- MATERIAL PROVIDED:
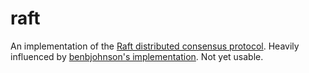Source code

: # raft

An implementation of the [Raft distributed consensus protocol][1].
Heavily influenced by [benbjohnson's implementation][2].
Not yet usable.

[1]: https://ramcloud.stanford.edu/wiki/download/attachments/11370504/raft.pdf
[2]: https://github.com/benbjohnson/go-raft
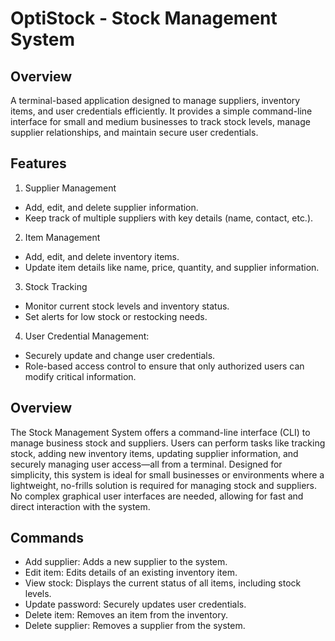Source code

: # OptiStock - Stock Management System

## Overview
A terminal-based application designed to manage suppliers, inventory items, and user credentials efficiently. It provides a simple command-line interface for small and medium businesses to track stock levels, manage supplier relationships, and maintain secure user credentials.

## Features
1. Supplier Management
- Add, edit, and delete supplier information.
- Keep track of multiple suppliers with key details (name, contact, etc.).
2. Item Management
- Add, edit, and delete inventory items.
- Update item details like name, price, quantity, and supplier information.
3. Stock Tracking
- Monitor current stock levels and inventory status.
- Set alerts for low stock or restocking needs.
4. User Credential Management:
- Securely update and change user credentials.
- Role-based access control to ensure that only authorized users can modify critical information.

## Overview
The Stock Management System offers a command-line interface (CLI) to manage business stock and suppliers. Users can perform tasks like tracking stock, adding new inventory items, updating supplier information, and securely managing user access—all from a terminal.
Designed for simplicity, this system is ideal for small businesses or environments where a lightweight, no-frills solution is required for managing stock and suppliers. No complex graphical user interfaces are needed, allowing for fast and direct interaction with the system.

## Commands
- Add supplier: Adds a new supplier to the system.
- Edit item: Edits details of an existing inventory item.
- View stock: Displays the current status of all items, including stock levels.
- Update password: Securely updates user credentials.
- Delete item: Removes an item from the inventory.
- Delete supplier: Removes a supplier from the system.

- ABOUT THIS EXERCISE: Where in the records above does the word "implementation" appear? Copy each line that holds it.

- WRITTEN RESPONSE:
An implementation of the [Raft distributed consensus protocol][1].
Heavily influenced by [benbjohnson's implementation][2].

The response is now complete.